(Collection entries)
--- START ---
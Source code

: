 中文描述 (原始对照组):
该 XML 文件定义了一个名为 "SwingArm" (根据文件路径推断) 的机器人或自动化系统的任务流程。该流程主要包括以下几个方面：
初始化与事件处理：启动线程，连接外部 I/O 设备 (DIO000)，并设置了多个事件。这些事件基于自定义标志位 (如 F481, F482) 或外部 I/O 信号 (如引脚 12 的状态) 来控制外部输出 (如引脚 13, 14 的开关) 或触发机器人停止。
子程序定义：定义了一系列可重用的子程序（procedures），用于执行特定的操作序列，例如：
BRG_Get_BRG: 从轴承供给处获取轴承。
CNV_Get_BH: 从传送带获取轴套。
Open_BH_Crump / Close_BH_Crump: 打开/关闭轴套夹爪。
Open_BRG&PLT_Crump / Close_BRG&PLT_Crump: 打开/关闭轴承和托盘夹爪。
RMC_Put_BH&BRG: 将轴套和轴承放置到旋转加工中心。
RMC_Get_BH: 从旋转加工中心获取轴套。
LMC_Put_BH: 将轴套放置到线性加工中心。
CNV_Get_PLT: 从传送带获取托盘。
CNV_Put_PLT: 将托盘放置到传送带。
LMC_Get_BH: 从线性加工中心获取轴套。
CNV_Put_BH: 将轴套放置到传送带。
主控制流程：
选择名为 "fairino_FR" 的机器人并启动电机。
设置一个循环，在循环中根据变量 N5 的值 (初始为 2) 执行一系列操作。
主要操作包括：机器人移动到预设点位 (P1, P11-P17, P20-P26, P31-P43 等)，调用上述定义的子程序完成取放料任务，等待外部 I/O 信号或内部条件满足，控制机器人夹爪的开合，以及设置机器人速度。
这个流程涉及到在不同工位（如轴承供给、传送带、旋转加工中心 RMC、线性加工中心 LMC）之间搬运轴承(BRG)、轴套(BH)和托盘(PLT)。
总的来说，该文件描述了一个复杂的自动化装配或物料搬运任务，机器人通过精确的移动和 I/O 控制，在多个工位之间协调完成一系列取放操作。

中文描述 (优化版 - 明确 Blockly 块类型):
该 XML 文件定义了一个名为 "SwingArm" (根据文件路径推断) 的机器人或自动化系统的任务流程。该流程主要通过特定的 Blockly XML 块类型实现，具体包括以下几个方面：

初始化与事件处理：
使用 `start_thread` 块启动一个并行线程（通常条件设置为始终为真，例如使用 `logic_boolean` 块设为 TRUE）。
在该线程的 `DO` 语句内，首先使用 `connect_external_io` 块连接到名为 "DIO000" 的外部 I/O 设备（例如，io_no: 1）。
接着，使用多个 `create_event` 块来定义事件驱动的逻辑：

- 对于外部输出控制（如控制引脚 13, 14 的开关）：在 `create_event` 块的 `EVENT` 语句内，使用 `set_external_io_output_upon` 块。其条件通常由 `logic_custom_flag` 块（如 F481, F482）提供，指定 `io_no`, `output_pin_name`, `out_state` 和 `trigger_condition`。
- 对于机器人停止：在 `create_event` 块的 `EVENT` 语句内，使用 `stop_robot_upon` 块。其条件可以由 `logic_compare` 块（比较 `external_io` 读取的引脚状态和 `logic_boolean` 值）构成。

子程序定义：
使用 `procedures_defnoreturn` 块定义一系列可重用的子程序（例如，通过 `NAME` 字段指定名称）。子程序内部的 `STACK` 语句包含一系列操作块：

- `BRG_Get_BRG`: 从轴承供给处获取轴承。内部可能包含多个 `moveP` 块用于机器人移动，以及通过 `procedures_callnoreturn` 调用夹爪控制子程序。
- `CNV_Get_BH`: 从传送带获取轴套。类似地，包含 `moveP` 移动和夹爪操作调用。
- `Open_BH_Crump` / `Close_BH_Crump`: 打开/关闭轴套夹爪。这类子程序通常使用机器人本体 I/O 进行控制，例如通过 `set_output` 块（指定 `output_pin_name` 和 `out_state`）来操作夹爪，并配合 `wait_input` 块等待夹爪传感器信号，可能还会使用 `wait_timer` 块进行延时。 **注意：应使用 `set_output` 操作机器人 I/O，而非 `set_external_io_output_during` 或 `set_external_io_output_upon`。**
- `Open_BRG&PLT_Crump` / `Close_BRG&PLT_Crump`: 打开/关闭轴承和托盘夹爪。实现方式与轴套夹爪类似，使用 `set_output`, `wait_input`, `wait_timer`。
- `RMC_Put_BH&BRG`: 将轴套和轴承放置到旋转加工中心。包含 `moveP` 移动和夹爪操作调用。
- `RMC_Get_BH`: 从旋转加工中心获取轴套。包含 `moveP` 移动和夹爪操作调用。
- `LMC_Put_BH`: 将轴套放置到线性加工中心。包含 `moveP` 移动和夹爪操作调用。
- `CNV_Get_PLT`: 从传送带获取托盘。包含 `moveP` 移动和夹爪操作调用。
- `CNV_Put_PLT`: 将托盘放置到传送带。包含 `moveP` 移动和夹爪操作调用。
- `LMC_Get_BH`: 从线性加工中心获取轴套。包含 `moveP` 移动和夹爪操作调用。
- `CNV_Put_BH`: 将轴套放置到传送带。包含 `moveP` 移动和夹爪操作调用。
--- END ---
| Activity |
Would you please return all of the data exactly?

| Solution |
Source code

: 中文描述 (原始对照组):
该 XML 文件定义了一个名为 "SwingArm" (根据文件路径推断) 的机器人或自动化系统的任务流程。该流程主要包括以下几个方面：
初始化与事件处理：启动线程，连接外部 I/O 设备 (DIO000)，并设置了多个事件。这些事件基于自定义标志位 (如 F481, F482) 或外部 I/O 信号 (如引脚 12 的状态) 来控制外部输出 (如引脚 13, 14 的开关) 或触发机器人停止。
子程序定义：定义了一系列可重用的子程序（procedures），用于执行特定的操作序列，例如：
BRG_Get_BRG: 从轴承供给处获取轴承。
CNV_Get_BH: 从传送带获取轴套。
Open_BH_Crump / Close_BH_Crump: 打开/关闭轴套夹爪。
Open_BRG&PLT_Crump / Close_BRG&PLT_Crump: 打开/关闭轴承和托盘夹爪。
RMC_Put_BH&BRG: 将轴套和轴承放置到旋转加工中心。
RMC_Get_BH: 从旋转加工中心获取轴套。
LMC_Put_BH: 将轴套放置到线性加工中心。
CNV_Get_PLT: 从传送带获取托盘。
CNV_Put_PLT: 将托盘放置到传送带。
LMC_Get_BH: 从线性加工中心获取轴套。
CNV_Put_BH: 将轴套放置到传送带。
主控制流程：
选择名为 "fairino_FR" 的机器人并启动电机。
设置一个循环，在循环中根据变量 N5 的值 (初始为 2) 执行一系列操作。
主要操作包括：机器人移动到预设点位 (P1, P11-P17, P20-P26, P31-P43 等)，调用上述定义的子程序完成取放料任务，等待外部 I/O 信号或内部条件满足，控制机器人夹爪的开合，以及设置机器人速度。
这个流程涉及到在不同工位（如轴承供给、传送带、旋转加工中心 RMC、线性加工中心 LMC）之间搬运轴承(BRG)、轴套(BH)和托盘(PLT)。
总的来说，该文件描述了一个复杂的自动化装配或物料搬运任务，机器人通过精确的移动和 I/O 控制，在多个工位之间协调完成一系列取放操作。

中文描述 (优化版 - 明确 Blockly 块类型):
该 XML 文件定义了一个名为 "SwingArm" (根据文件路径推断) 的机器人或自动化系统的任务流程。该流程主要通过特定的 Blockly XML 块类型实现，具体包括以下几个方面：

初始化与事件处理：
使用 `start_thread` 块启动一个并行线程（通常条件设置为始终为真，例如使用 `logic_boolean` 块设为 TRUE）。
在该线程的 `DO` 语句内，首先使用 `connect_external_io` 块连接到名为 "DIO000" 的外部 I/O 设备（例如，io_no: 1）。
接着，使用多个 `create_event` 块来定义事件驱动的逻辑：

- 对于外部输出控制（如控制引脚 13, 14 的开关）：在 `create_event` 块的 `EVENT` 语句内，使用 `set_external_io_output_upon` 块。其条件通常由 `logic_custom_flag` 块（如 F481, F482）提供，指定 `io_no`, `output_pin_name`, `out_state` 和 `trigger_condition`。
- 对于机器人停止：在 `create_event` 块的 `EVENT` 语句内，使用 `stop_robot_upon` 块。其条件可以由 `logic_compare` 块（比较 `external_io` 读取的引脚状态和 `logic_boolean` 值）构成。

子程序定义：
使用 `procedures_defnoreturn` 块定义一系列可重用的子程序（例如，通过 `NAME` 字段指定名称）。子程序内部的 `STACK` 语句包含一系列操作块：

- `BRG_Get_BRG`: 从轴承供给处获取轴承。内部可能包含多个 `moveP` 块用于机器人移动，以及通过 `procedures_callnoreturn` 调用夹爪控制子程序。
- `CNV_Get_BH`: 从传送带获取轴套。类似地，包含 `moveP` 移动和夹爪操作调用。
- `Open_BH_Crump` / `Close_BH_Crump`: 打开/关闭轴套夹爪。这类子程序通常使用机器人本体 I/O 进行控制，例如通过 `set_output` 块（指定 `output_pin_name` 和 `out_state`）来操作夹爪，并配合 `wait_input` 块等待夹爪传感器信号，可能还会使用 `wait_timer` 块进行延时。 **注意：应使用 `set_output` 操作机器人 I/O，而非 `set_external_io_output_during` 或 `set_external_io_output_upon`。**
- `Open_BRG&PLT_Crump` / `Close_BRG&PLT_Crump`: 打开/关闭轴承和托盘夹爪。实现方式与轴套夹爪类似，使用 `set_output`, `wait_input`, `wait_timer`。
- `RMC_Put_BH&BRG`: 将轴套和轴承放置到旋转加工中心。包含 `moveP` 移动和夹爪操作调用。
- `RMC_Get_BH`: 从旋转加工中心获取轴套。包含 `moveP` 移动和夹爪操作调用。
- `LMC_Put_BH`: 将轴套放置到线性加工中心。包含 `moveP` 移动和夹爪操作调用。
- `CNV_Get_PLT`: 从传送带获取托盘。包含 `moveP` 移动和夹爪操作调用。
- `CNV_Put_PLT`: 将托盘放置到传送带。包含 `moveP` 移动和夹爪操作调用。
- `LMC_Get_BH`: 从线性加工中心获取轴套。包含 `moveP` 移动和夹爪操作调用。
- `CNV_Put_BH`: 将轴套放置到传送带。包含 `moveP` 移动和夹爪操作调用。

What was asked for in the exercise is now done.